Below is an example config for nginx. Make sure to set public_url to the front-facing URL of your instance, and backend_url to the path of the Immich server.

server {
server_name <public_url>;

# allow large file uploads
client_max_body_size 50000M;

# Set headers
proxy_set_header Host $http_host;
proxy_set_header X-Real-IP $remote_addr;
proxy_set_header X-Forwarded-For $proxy_add_x_forwarded_for;
proxy_set_header X-Forwarded-Proto $scheme;

# enable websockets: http://nginx.org/en/docs/http/websocket.html
proxy_http_version 1.1;
proxy_set_header Upgrade $http_upgrade;
proxy_set_header Connection "upgrade";
proxy_redirect off;

# set timeout
proxy_read_timeout 600s;
proxy_send_timeout 600s;
send_timeout 600s;

location / {
proxy_pass http://<backend_url>:2283;
}
}

Compatibility with Let's Encrypt

In the event that your nginx configuration includes a section for Let's Encrypt, it's likely that you have a segment similar to the following:

location ~ /.well-known {
...
}

This particular location directive can inadvertently prevent mobile clients from reaching the /.well-known/immich path, which is crucial for discovery. Usual error message for this case is: "Your app major version is not compatible with the server". To remedy this, you should introduce an additional location block specifically for this path, ensuring that requests are correctly proxied to the Immich server:

location = /.well-known/immich {
proxy_pass http://<backend_url>:2283;
}

By doing so, you'll maintain the functionality of Let's Encrypt while allowing mobile clients to access the necessary Immich path without obstruction.

Caddy example config

As an alternative to nginx, you can also use Caddy as a reverse proxy (with automatic HTTPS configuration). Below is an example config.

immich.example.org {
reverse_proxy http://<snip>:2283
}

Apache example config

Below is an example config for Apache2 site configuration.

<VirtualHost *:80>
ServerName <snip>
ProxyRequests Off
# set timeout in seconds
ProxyPass / http://127.0.0.1:2283/ timeout=600 upgrade=websocket
ProxyPassReverse / http://127.0.0.1:2283/
ProxyPreserveHost On
</VirtualHost>

Traefik Proxy example config

The example below is for Traefik version 3.
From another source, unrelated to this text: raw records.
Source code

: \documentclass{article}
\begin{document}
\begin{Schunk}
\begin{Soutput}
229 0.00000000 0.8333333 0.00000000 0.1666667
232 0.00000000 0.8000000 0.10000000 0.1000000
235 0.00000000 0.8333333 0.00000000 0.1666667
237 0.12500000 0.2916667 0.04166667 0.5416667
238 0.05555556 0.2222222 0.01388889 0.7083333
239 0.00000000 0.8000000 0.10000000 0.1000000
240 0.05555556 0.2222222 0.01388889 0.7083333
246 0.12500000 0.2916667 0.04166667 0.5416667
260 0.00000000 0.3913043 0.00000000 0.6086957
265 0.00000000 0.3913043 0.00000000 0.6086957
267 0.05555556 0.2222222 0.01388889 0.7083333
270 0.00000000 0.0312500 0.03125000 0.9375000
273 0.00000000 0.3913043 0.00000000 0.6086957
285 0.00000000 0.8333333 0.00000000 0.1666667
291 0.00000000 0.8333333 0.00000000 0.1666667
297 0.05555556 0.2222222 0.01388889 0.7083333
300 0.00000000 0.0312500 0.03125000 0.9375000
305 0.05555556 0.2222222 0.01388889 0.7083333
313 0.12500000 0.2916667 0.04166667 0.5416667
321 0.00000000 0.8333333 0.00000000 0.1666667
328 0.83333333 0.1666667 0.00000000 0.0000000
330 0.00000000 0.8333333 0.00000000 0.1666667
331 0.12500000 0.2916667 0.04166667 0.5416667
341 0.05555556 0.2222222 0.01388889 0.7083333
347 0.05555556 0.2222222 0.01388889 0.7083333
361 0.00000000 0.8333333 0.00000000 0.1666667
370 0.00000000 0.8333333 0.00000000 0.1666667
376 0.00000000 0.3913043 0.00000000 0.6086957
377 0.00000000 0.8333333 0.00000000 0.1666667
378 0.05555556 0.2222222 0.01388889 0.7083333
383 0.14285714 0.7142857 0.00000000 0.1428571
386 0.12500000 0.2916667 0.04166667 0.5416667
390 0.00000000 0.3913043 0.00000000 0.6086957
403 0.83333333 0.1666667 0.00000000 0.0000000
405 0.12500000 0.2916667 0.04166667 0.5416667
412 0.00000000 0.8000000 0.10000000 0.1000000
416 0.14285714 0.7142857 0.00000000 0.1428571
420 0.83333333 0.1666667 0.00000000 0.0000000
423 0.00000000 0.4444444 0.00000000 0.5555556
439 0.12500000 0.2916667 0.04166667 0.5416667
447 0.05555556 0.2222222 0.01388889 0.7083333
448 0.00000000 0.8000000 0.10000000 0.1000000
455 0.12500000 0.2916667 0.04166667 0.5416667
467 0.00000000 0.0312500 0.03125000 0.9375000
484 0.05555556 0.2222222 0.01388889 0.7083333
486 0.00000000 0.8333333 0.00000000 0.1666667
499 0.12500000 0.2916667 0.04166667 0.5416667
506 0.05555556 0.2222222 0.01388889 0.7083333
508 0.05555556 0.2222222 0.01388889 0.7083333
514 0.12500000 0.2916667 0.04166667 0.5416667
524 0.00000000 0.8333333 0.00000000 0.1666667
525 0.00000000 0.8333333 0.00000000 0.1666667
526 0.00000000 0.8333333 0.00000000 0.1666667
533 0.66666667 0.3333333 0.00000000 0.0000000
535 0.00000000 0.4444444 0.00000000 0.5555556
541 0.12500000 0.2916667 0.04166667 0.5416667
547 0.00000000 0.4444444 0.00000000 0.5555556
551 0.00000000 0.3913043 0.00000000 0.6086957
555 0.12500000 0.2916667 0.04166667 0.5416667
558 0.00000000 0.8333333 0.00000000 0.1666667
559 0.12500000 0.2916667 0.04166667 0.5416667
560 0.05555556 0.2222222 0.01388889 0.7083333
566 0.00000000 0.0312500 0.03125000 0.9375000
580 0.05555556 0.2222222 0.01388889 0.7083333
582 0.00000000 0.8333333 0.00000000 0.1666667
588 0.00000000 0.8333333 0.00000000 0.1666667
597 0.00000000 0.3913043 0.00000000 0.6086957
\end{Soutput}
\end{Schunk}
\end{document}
The most important is to increase the respondingTimeouts of the entrypoint used by immich. In this example of entrypoint websecure for port 443. Per default it's set to 60s which leeds to videos stop uploading after 1 minute (Error Code 499). With this config it will fail after 10 minutes which is in most cases enough. Increase it if needed.

traefik.yaml

[...]
entryPoints:
websecure:
address: :443
# this section needs to be added
transport:
respondingTimeouts:
readTimeout: 600s
idleTimeout: 600s
writeTimeout: 600s

The second part is in the docker-compose.yml file where immich is in. Add the Traefik specific labels like in the example.

docker-compose.yml

services:
immich-server:
[...]
labels:
traefik.enable: true
# increase readingTimeouts for the entrypoint used here
traefik.http.routers.immich.entrypoints: websecure
traefik.http.routers.immich.rule: Host(`immich.your-domain.com`)
traefik.http.services.immich.loadbalancer.server.port: 2283

Keep in mind, that Traefik needs to communicate with the network where immich is in, usually done by adding the Traefik network to the immich-server.